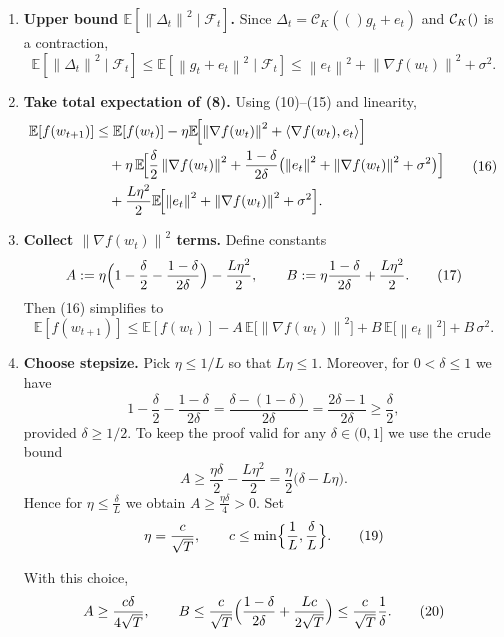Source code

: \documentclass[11pt]{article}
\newcommand{\E}{\mathbb{E}}
\newcommand{\norm}[1]{\left\|#1\right\|}
\newcommand{\inner}[2]{\langle #1,#2\rangle}
\newcommand{\cK}[1]{\mathcal{C}_K(#1)}   %
\newcommand{\grad}{\nabla}
\begin{document}
\begin{enumerate}
\item[Step 8.] \textbf{Upper bound $\E[\norm{\Delta_t}^{2}\mid\mathcal{F}_t]$.}
Since $\Delta_t=\cK(g_t+e_t)$ and $\cK$ is a contraction,
\[
\E\!\left[\norm{\Delta_t}^{2}\mid\mathcal{F}_t\right]
 \le \E\!\left[\norm{g_t+e_t}^{2}\mid\mathcal{F}_t\right]
 \le \norm{e_t}^{2}+ \norm{\grad f(w_t)}^{2}+ \sigma^{2}.
\tag{15}
\]

\item[Step 9.] \textbf{Take total expectation of (8).}
Using (10)–(15) and linearity,
\[
\begin{aligned}
\E[f(w_{t+1})] &\le \E[f(w_t)] 
   -\eta \E\!\Bigl[\norm{\grad f(w_t)}^{2}+\inner{\grad f(w_t)}{e_t}\Bigr] \\
   &\quad +\eta\,\E\!\Bigl[\frac{\delta}{2}\norm{\grad f(w_t)}^{2}
        +\frac{1-\delta}{2\delta}\bigl(\norm{e_t}^{2}+ \norm{\grad f(w_t)}^{2}+ \sigma^{2}\bigr)\Bigr] \\
   &\quad +\frac{L\eta^{2}}{2}\E\!\Bigl[\norm{e_t}^{2}+ \norm{\grad f(w_t)}^{2}+ \sigma^{2}\Bigr].
\end{aligned}
\tag{16}
\]

\item[Step 10.] \textbf{Collect $\norm{\grad f(w_t)}^{2}$ terms.}
Define constants
\[
A:=\eta\Bigl(1-\frac{\delta}{2}-\frac{1-\delta}{2\delta}\Bigr)-\frac{L\eta^{2}}{2},
\qquad
B:=\eta\frac{1-\delta}{2\delta}+\frac{L\eta^{2}}{2}.
\tag{17}
\]
Then (16) simplifies to
\[
\E[f(w_{t+1})]\le \E[f(w_t)] - A\,\E\!\bigl[\norm{\grad f(w_t)}^{2}\bigr]
                 + B\,\E\!\bigl[\norm{e_t}^{2}\bigr] + B\,\sigma^{2}.
\tag{18}
\]

\item[Step 11.] \textbf{Choose stepsize.}
Pick $\eta\le 1/L$ so that $L\eta\le1$. Moreover, for $0<\delta\le1$ we have
\[
1-\frac{\delta}{2}-\frac{1-\delta}{2\delta}
= \frac{\delta- (1-\delta)}{2\delta}
= \frac{2\delta-1}{2\delta}\ge \frac{\delta}{2},
\]
provided $\delta\ge 1/2$. To keep the proof valid for any $\delta\in(0,1]$ we use the crude bound
\[
A\ge \frac{\eta\delta}{2}-\frac{L\eta^{2}}{2}
   = \frac{\eta}{2}\bigl(\delta-L\eta\bigr).
\]
Hence for $\eta\le \frac{\delta}{L}$ we obtain $A\ge \frac{\eta\delta}{4}>0$.
Set
\[
\eta = \frac{c}{\sqrt{T}},\qquad c\le \min\Bigl\{\frac{1}{L},\frac{\delta}{L}\Bigr\}.
\tag{19}
\]

With this choice,
\[
A\ge \frac{c\delta}{4\sqrt{T}},\qquad 
B\le \frac{c}{\sqrt{T}}\Bigl(\frac{1-\delta}{2\delta}+\frac{L c}{2\sqrt{T}}\Bigr)
      \le \frac{c}{\sqrt{T}}\frac{1}{\delta}.
\tag{20}
\]


\end{enumerate}
\end{document}

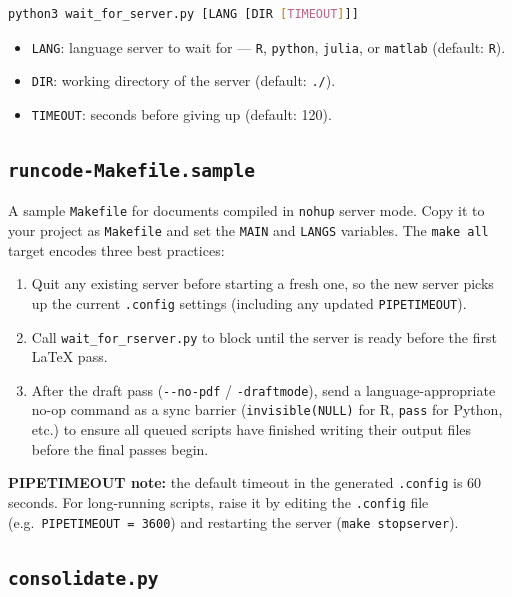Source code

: \documentclass{ltxdoc}
\newcommand{\opt}[1]{\texttt{#1}}
\newcommand{\file}[1]{\texttt{#1}}
\begin{document}
\begin{lstlisting}[language=bash]
python3 wait_for_server.py [LANG [DIR [TIMEOUT]]]
\end{lstlisting}

\begin{itemize}
  \item \texttt{LANG}: language server to wait for --- \texttt{R},
    \texttt{python}, \texttt{julia}, or \texttt{matlab} (default: \texttt{R}).
  \item \texttt{DIR}: working directory of the server (default: \texttt{./}).
  \item \texttt{TIMEOUT}: seconds before giving up (default: 120).
\end{itemize}

\subsection{\file{runcode-Makefile.sample}}

A sample \file{Makefile} for documents compiled in \opt{nohup} server
mode.  Copy it to your project as \file{Makefile} and set the
\texttt{MAIN} and \texttt{LANGS} variables.  The \texttt{make all}
target encodes three best practices:

\begin{enumerate}
  \item Quit any existing server before starting a fresh one, so the
    new server picks up the current \file{.config} settings
    (including any updated \texttt{PIPETIMEOUT}).
  \item Call \file{wait\_for\_rserver.py} to block until the server is
    ready before the first \LaTeX{} pass.
  \item After the draft pass (\texttt{-{}-no-pdf} / \texttt{-draftmode}),
    send a language-appropriate no-op command as a sync barrier
    (\texttt{invisible(NULL)} for R, \texttt{pass} for Python, etc.)
    to ensure all queued scripts have finished writing their output
    files before the final passes begin.
\end{enumerate}

\textbf{PIPETIMEOUT note:} the default timeout in the generated
\file{.config} is 60 seconds.  For long-running scripts, raise it by
editing the \file{.config} file (e.g.\ \texttt{PIPETIMEOUT = 3600})
and restarting the server (\texttt{make stopserver}).

\subsection{\file{consolidate.py}}
\end{document}

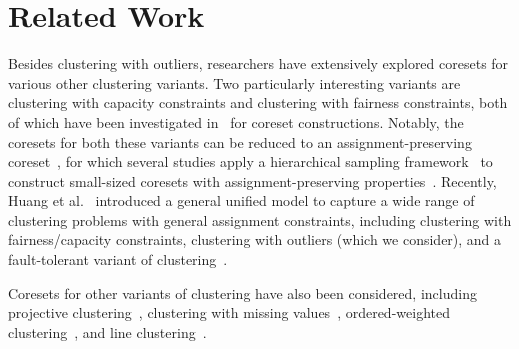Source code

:\section{Related Work}
\label{sec:related}
Besides clustering with outliers, researchers have extensively explored coresets for various other clustering variants. 
Two particularly interesting variants are clustering with capacity constraints
and clustering with fairness constraints, both of which have been investigated in~\cite{DBLP:conf/nips/Chierichetti0LV17, DBLP:conf/waoa/0001SS19, DBLP:conf/nips/HuangJV19,Cohen-Addad2019Fixed-Parameter,DBLP:conf/icalp/BandyapadhyayFS21, Braverman22Power} for coreset constructions.
Notably, the coresets for both these variants can be reduced to an assignment-preserving coreset~\cite{DBLP:conf/waoa/0001SS19, DBLP:conf/nips/HuangJV19}, for which several studies apply a hierarchical sampling framework~\cite{Chen09OnCoresets} to construct small-sized coresets with assignment-preserving properties~\cite{DBLP:conf/icalp/BandyapadhyayFS21, Braverman22Power}. Recently, Huang et al.~\cite{Huang2023General} introduced a general unified model to capture a wide range of clustering problems with general assignment constraints, including clustering with fairness/capacity constraints, clustering with outliers (which we consider), and a fault-tolerant variant of clustering~\cite{DBLP:journals/tcs/KhullerPS00}.


Coresets for other variants of clustering have also been considered, including projective clustering~\cite{Feldman11unified,FeldmanSS20Turning,DBLP:conf/aistats/Tukan0ZBF22}, clustering with missing values~\cite{DBLP:conf/nips/BravermanJKW21}, ordered-weighted clustering~\cite{DBLP:conf/icml/BravermanJKW19}, and line clustering~\cite{DBLP:conf/nips/MaromF19, DBLP:conf/nips/LotanSF22}.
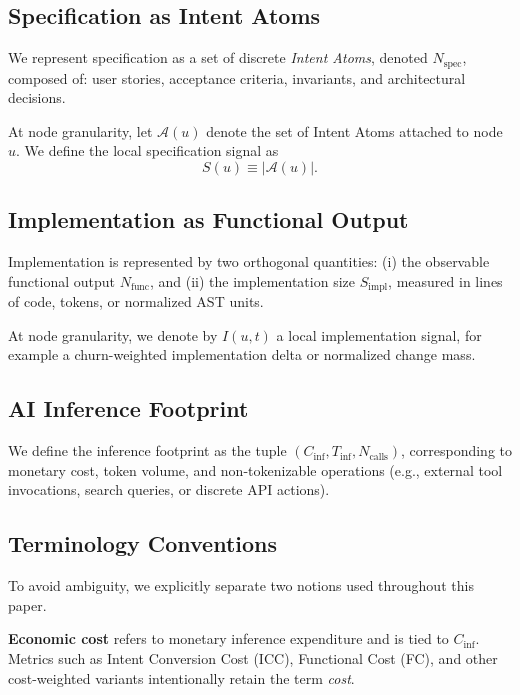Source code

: \documentclass[twocolumn]{aastex701}
\begin{document}
\subsection{Specification as Intent Atoms}

We represent specification as a set of discrete \emph{Intent Atoms},
denoted $N_{\mathrm{spec}}$, composed of:
user stories, acceptance criteria, invariants, and architectural decisions.

At node granularity, let $\mathcal{A}(u)$ denote the set of Intent Atoms
attached to node $u$.
We define the local specification signal as
\begin{equation}
S(u) \equiv |\mathcal{A}(u)|.
\end{equation}

\subsection{Implementation as Functional Output}

Implementation is represented by two orthogonal quantities:
(i) the observable functional output $N_{\mathrm{func}}$,
and (ii) the implementation size $S_{\mathrm{impl}}$,
measured in lines of code, tokens, or normalized AST units.

At node granularity, we denote by $I(u,t)$ a local implementation signal,
for example a churn-weighted implementation delta or normalized change mass.

\subsection{AI Inference Footprint}

We define the inference footprint as the tuple
$(C_{\mathrm{inf}}, T_{\mathrm{inf}}, N_{\mathrm{calls}})$,
corresponding to monetary cost, token volume, and non-tokenizable operations
(e.g., external tool invocations, search queries, or discrete API actions).

\subsection{Terminology Conventions}

To avoid ambiguity, we explicitly separate two notions used throughout this paper.

\textbf{Economic cost} refers to monetary inference expenditure and is tied to
$C_{\mathrm{inf}}$. Metrics such as Intent Conversion Cost (ICC), Functional
Cost (FC), and other cost-weighted variants intentionally retain the term
\emph{cost}.
\end{document}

__________

■ Exercise prompt
Write down exactly the span of lines above from the one containing "python3 wait_for_server.py [LANG" to the one containing "(including any updated", both ends included.

■ Result
python3 wait_for_server.py [LANG [DIR [TIMEOUT]]]
\end{lstlisting}

\begin{itemize}
  \item \texttt{LANG}: language server to wait for --- \texttt{R},
    \texttt{python}, \texttt{julia}, or \texttt{matlab} (default: \texttt{R}).
  \item \texttt{DIR}: working directory of the server (default: \texttt{./}).
  \item \texttt{TIMEOUT}: seconds before giving up (default: 120).
\end{itemize}

\subsection{\file{runcode-Makefile.sample}}

A sample \file{Makefile} for documents compiled in \opt{nohup} server
mode.  Copy it to your project as \file{Makefile} and set the
\texttt{MAIN} and \texttt{LANGS} variables.  The \texttt{make all}
target encodes three best practices:

\begin{enumerate}
  \item Quit any existing server before starting a fresh one, so the
    new server picks up the current \file{.config} settings
    (including any updated \texttt{PIPETIMEOUT}).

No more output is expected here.